How Luc Montagnier might approach Biology
My research has shown that biology, as it is currently practiced, is trapped in a reductionist cage. We dissect molecules, sequence genomes, and map pathways, yet we miss the fundamental language of life. I have spent decades observing viruses, from HIV to the simplest bacterial phages, and I have come to see that a purely biochemical view is insufficient. There is an electromagnetic dimension that the scientific establishment has stubbornly ignored.
Consider the phenomenon of DNA. We treat it as a static blueprint, but my experiments have demonstrated that bacterial DNA emits specific electromagnetic signals—low-frequency waves that can be detected in a highly diluted aqueous environment. This is not a ghost in the machine; it is a reproducible physical property. DNA acts like an antenna, both receiving and transmitting information. This suggests that biological systems are not closed chemical factories but open systems in constant dialogue with their electromagnetic environment.

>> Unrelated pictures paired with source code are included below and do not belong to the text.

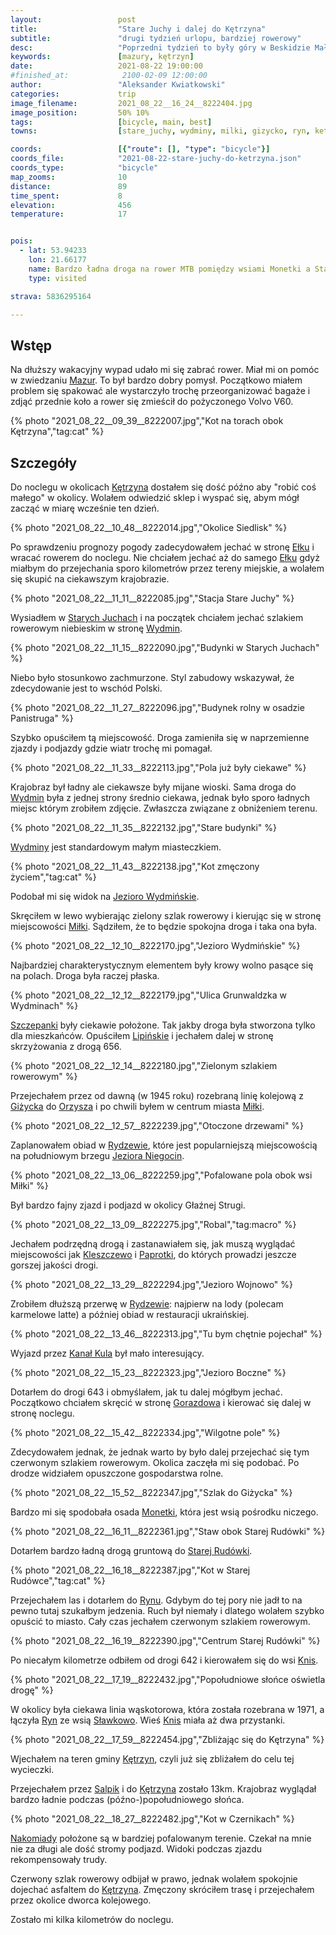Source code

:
 ```yaml
---
layout:                 post
title:                  "Stare Juchy i dalej do Kętrzyna"
subtitle:               "drugi tydzień urlopu, bardziej rowerowy"
desc:                   "Poprzedni tydzień to były góry w Beskidzie Małym. Teraz przenieśliśmy się na Mazury gdzie ja łączyłem pracę z jeżdżeniem rowerem."
keywords:               [mazury, kętrzyn]
date:                   2021-08-22 19:00:00
#finished_at:            2100-02-09 12:00:00
author:                 "Aleksander Kwiatkowski"
categories:             trip
image_filename:         2021_08_22__16_24__8222404.jpg
image_position:         50% 10%
tags:                   [bicycle, main, best]
towns:                  [stare_juchy, wydminy, milki, gizycko, ryn, ketrzyn]

coords:                 [{"route": [], "type": "bicycle"}]
coords_file:            "2021-08-22-stare-juchy-do-ketrzyna.json"
coords_type:            "bicycle"
map_zooms:              10
distance:               89
time_spent:             8
elevation:              456
temperature:            17


pois:
  - lat: 53.94233
    lon: 21.66177
    name: Bardzo ładna droga na rower MTB pomiędzy wsiami Monetki a Starą Rudówką
    type: visited

strava: 5836295164

---
```


[wiki-mazury]: https://pl.wikipedia.org/wiki/Mazury
[wiki-ketrzyn]: https://pl.wikipedia.org/wiki/K%C4%99trzyn
[wiki-elk]: https://pl.wikipedia.org/wiki/E%C5%82k
[wiki-stare-juchy]: https://pl.wikipedia.org/wiki/Stare_Juchy
[wiki-wydminy]: https://pl.wikipedia.org/wiki/Wydminy
[wiki-jezioro-wydminskie]: https://pl.wikipedia.org/wiki/Jezioro_Wydmi%C5%84skie
[wiki-milki]: https://pl.wikipedia.org/wiki/Mi%C5%82ki
[wiki-szczepanki]: https://pl.wikipedia.org/wiki/Szczepanki_(wojew%C3%B3dztwo_warmi%C5%84sko-mazurskie)
[wiki-lipinskie]: https://pl.wikipedia.org/wiki/Lipi%C5%84skie_(powiat_gi%C5%BCycki)
[wiki-gizycko]: https://pl.wikipedia.org/wiki/Gi%C5%BCycko
[wiki-orzysz]: https://pl.wikipedia.org/wiki/Orzysz
[wiki-rydzewo]: https://pl.wikipedia.org/wiki/Rydzewo_(powiat_gi%C5%BCycki)
[wiki-jezioro-niegocin]: https://pl.wikipedia.org/wiki/Niegocin
[wiki-kleszczewo]: https://pl.wikipedia.org/wiki/Kleszczewo_(powiat_gi%C5%BCycki)
[wiki-paprotki]: https://pl.wikipedia.org/wiki/Paprotki_(wojew%C3%B3dztwo_warmi%C5%84sko-mazurskie)
[wiki-kanal-kula]: https://pl.wikipedia.org/wiki/Kana%C5%82_Kula
[wiki-gorazdowo]: https://pl.wikipedia.org/wiki/Gorazdowo_(wojew%C3%B3dztwo_warmi%C5%84sko-mazurskie)
[wiki-monetki]: https://pl.wikipedia.org/wiki/Monetki
[wiki-stara-rudowka]: https://pl.wikipedia.org/wiki/Stara_Rud%C3%B3wka
[wiki-ryn]: https://pl.wikipedia.org/wiki/Ryn
[wiki-knis]: https://pl.wikipedia.org/wiki/Knis
[wiki-slawkowo]: https://pl.wikipedia.org/wiki/S%C5%82awkowo_(powiat_k%C4%99trzy%C5%84ski)
[wiki-ketrzyn-gmina]: https://pl.wikipedia.org/wiki/K%C4%99trzyn_(gmina_wiejska)
[wiki-salpik]: https://pl.wikipedia.org/wiki/Salpik
[wiki-nakomiady]: https://pl.wikipedia.org/wiki/Nakomiady

## Wstęp

Na dłuższy wakacyjny wypad udało mi się zabrać rower. Miał mi on pomóc w zwiedzaniu
[Mazur][wiki-mazury]. To był bardzo dobry pomysł. Początkowo miałem problem się
spakować ale wystarczyło trochę przeorganizować bagaże i zdjąć przednie koło a
rower się zmieścił do pożyczonego Volvo V60.

{% photo "2021_08_22__09_39__8222007.jpg","Kot na torach obok Kętrzyna","tag:cat" %}

## Szczegóły

Do noclegu w okolicach [Kętrzyna][wiki-ketrzyn] dostałem się dość późno aby "robić
coś małego" w okolicy. Wolałem odwiedzić sklep i wyspać się, abym mógł zacząć
w miarę wcześnie ten dzień.

{% photo "2021_08_22__10_48__8222014.jpg","Okolice Siedlisk" %}

Po sprawdzeniu prognozy pogody zadecydowałem jechać w stronę [Ełku][wiki-elk]
i wracać rowerem do noclegu. Nie chciałem jechać aż do samego [Ełku][wiki-elk]
gdyż miałbym do przejechania sporo kilometrów przez tereny miejskie,
a wolałem się skupić na ciekawszym krajobrazie.

{% photo "2021_08_22__11_11__8222085.jpg","Stacja Stare Juchy" %}

Wysiadłem w [Starych Juchach][wiki-stare-juchy] i na początek chciałem jechać szlakiem
rowerowym niebieskim w stronę [Wydmin][wiki-wydminy].

{% photo "2021_08_22__11_15__8222090.jpg","Budynki w Starych Juchach" %}

Niebo było stosunkowo zachmurzone. Styl zabudowy wskazywał, że zdecydowanie jest
to wschód Polski.

{% photo "2021_08_22__11_27__8222096.jpg","Budynek rolny w osadzie Panistruga" %}

Szybko opuściłem tą miejscowość. Droga zamieniła się w naprzemienne
zjazdy i podjazdy gdzie wiatr trochę mi pomagał.

{% photo "2021_08_22__11_33__8222113.jpg","Pola już były ciekawe" %}

Krajobraz był ładny ale ciekawsze były mijane wioski. Sama droga do [Wydmin][wiki-wydminy]
była z jednej strony średnio ciekawa, jednak było sporo ładnych miejsc
którym zrobiłem zdjęcie. Zwłaszcza związane z obniżeniem terenu.

{% photo "2021_08_22__11_35__8222132.jpg","Stare budynki" %}

[Wydminy][wiki-wydminy] jest standardowym małym miasteczkiem.

{% photo "2021_08_22__11_43__8222138.jpg","Kot zmęczony życiem","tag:cat" %}

Podobał mi się widok na [Jezioro Wydmińskie][wiki-jezioro-wydminskie].

Skręciłem w lewo wybierając zielony szlak rowerowy i kierując się w stronę
miejscowości [Miłki][wiki-milki]. Sądziłem, że to będzie spokojna droga
i taka ona była.

{% photo "2021_08_22__12_10__8222170.jpg","Jezioro Wydmińskie" %}

Najbardziej charakterystycznym elementem były krowy wolno pasące się na polach.
Droga była raczej płaska.

{% photo "2021_08_22__12_12__8222179.jpg","Ulica Grunwaldzka w Wydminach" %}

[Szczepanki][wiki-szczepanki] były ciekawie położone.
Tak jakby droga była stworzona tylko dla mieszkańców. Opuściłem [Lipińskie][wiki-lipinskie]
i jechałem dalej w stronę skrzyżowania z drogą 656.

{% photo "2021_08_22__12_14__8222180.jpg","Zielonym szlakiem rowerowym" %}

Przejechałem przez od dawną (w 1945 roku) rozebraną linię kolejową z [Giżycka][wiki-gizycko]
do [Orzysza][wiki-orzysz] i po chwili byłem w centrum miasta [Miłki][wiki-milki].

{% photo "2021_08_22__12_57__8222239.jpg","Otoczone drzewami" %}

Zaplanowałem obiad w [Rydzewie][wiki-rydzewo], które jest popularniejszą
miejscowością na południowym brzegu [Jeziora Niegocin][wiki-jezioro-niegocin].

{% photo "2021_08_22__13_06__8222259.jpg","Pofalowane pola obok wsi Miłki" %}

Był bardzo fajny zjazd i podjazd w okolicy Głaźnej Strugi.

{% photo "2021_08_22__13_09__8222275.jpg","Robal","tag:macro" %}

Jechałem podrzędną drogą i zastanawiałem się, jak muszą wyglądać
miejscowości jak [Kleszczewo][wiki-kleszczewo] i [Paprotki][wiki-paprotki],
do których prowadzi jeszcze gorszej jakości drogi.

{% photo "2021_08_22__13_29__8222294.jpg","Jezioro Wojnowo" %}

Zrobiłem dłuższą przerwę w [Rydzewie][wiki-rydzewo]: najpierw na lody
(polecam karmelowe latte) a później obiad w restauracji ukraińskiej.

{% photo "2021_08_22__13_46__8222313.jpg","Tu bym chętnie pojechał" %}

Wyjazd przez [Kanał Kula][wiki-kanal-kula] był mało interesujący.

{% photo "2021_08_22__15_23__8222323.jpg","Jezioro Boczne" %}

Dotarłem do drogi 643 i obmyślałem, jak tu dalej mógłbym jechać. Początkowo chciałem
skręcić w stronę [Gorazdowa][wiki-gorazdowo] i kierować
się dalej w stronę noclegu.

{% photo "2021_08_22__15_42__8222334.jpg","Wilgotne pole" %}

Zdecydowałem jednak, że jednak warto by było dalej przejechać się tym czerwonym szlakiem
rowerowym. Okolica zaczęła mi się podobać. Po drodze widziałem opuszczone
gospodarstwa rolne.

{% photo "2021_08_22__15_52__8222347.jpg","Szlak do Giżycka" %}

Bardzo mi się spodobała osada [Monetki][wiki-monetki], która jest wsią
pośrodku niczego.

{% photo "2021_08_22__16_11__8222361.jpg","Staw obok Starej Rudówki" %}

Dotarłem bardzo ładną drogą gruntową do [Starej Rudówki][wiki-stara-rudowka].

{% photo "2021_08_22__16_18__8222387.jpg","Kot w Starej Rudówce","tag:cat" %}

Przejechałem las i dotarłem do [Rynu][wiki-ryn]. Gdybym do tej pory nie jadł
to na pewno tutaj szukałbym jedzenia. Ruch był niemały i dlatego wolałem
szybko opuścić to miasto. Cały czas jechałem czerwonym szlakiem rowerowym.

{% photo "2021_08_22__16_19__8222390.jpg","Centrum Starej Rudówki" %}

Po niecałym kilometrze odbiłem od drogi 642 i kierowałem się do wsi [Knis][wiki-knis].

{% photo "2021_08_22__17_19__8222432.jpg","Popołudniowe słońce oświetla drogę" %}

W okolicy była ciekawa linia wąskotorowa, która została rozebrana w 1971, a łączyła
[Ryn][wiki-ryn] ze wsią [Sławkowo][wiki-slawkowo]. Wieś [Knis][wiki-knis]
miała aż dwa przystanki.

{% photo "2021_08_22__17_59__8222454.jpg","Zbliżając się do Kętrzyna" %}

Wjechałem na teren gminy [Kętrzyn][wiki-ketrzyn-gmina], czyli już się zbliżałem do celu
tej wycieczki.

Przejechałem przez [Salpik][wiki-salpik] i do [Kętrzyna][wiki-ketrzyn] zostało 13km.
Krajobraz wyglądał bardzo ładnie podczas (późno-)popołudniowego słońca.

{% photo "2021_08_22__18_27__8222482.jpg","Kot w Czernikach" %}

[Nakomiady][wiki-nakomiady] położone są w bardziej pofalowanym terenie.
Czekał na mnie nie za długi ale dość stromy podjazd. Widoki
podczas zjazdu rekompensowały trudy.

Czerwony szlak rowerowy odbijał w prawo, jednak wolałem spokojnie dojechać
asfaltem do [Kętrzyna][wiki-ketrzyn]. Zmęczony skróciłem trasę i przejechałem
przez okolice dworca kolejowego.

Zostało mi kilka kilometrów do noclegu.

We must therefore expand our definition of biology. It is not merely the study of molecules and cells; it is the study of information transfer across multiple scales—from the quantum coherence of water molecules to the systemic interactions of an entire organism. Chronic diseases, from AIDS to Alzheimer's, may not be caused solely by a pathogen or a genetic mutation. They may arise from a disruption in this electromagnetic communication, a kind of "noise" that prevents the body from maintaining its natural order. I have seen reproducible evidence for this in my laboratory. The frontier has been ignored for too long. It is time to listen to what the water and the waves are telling us.
Imagined perspective — an AI synthesis grounded in Luc Montagnier’s recorded ideas and methods, not a quotation or a statement they actually made.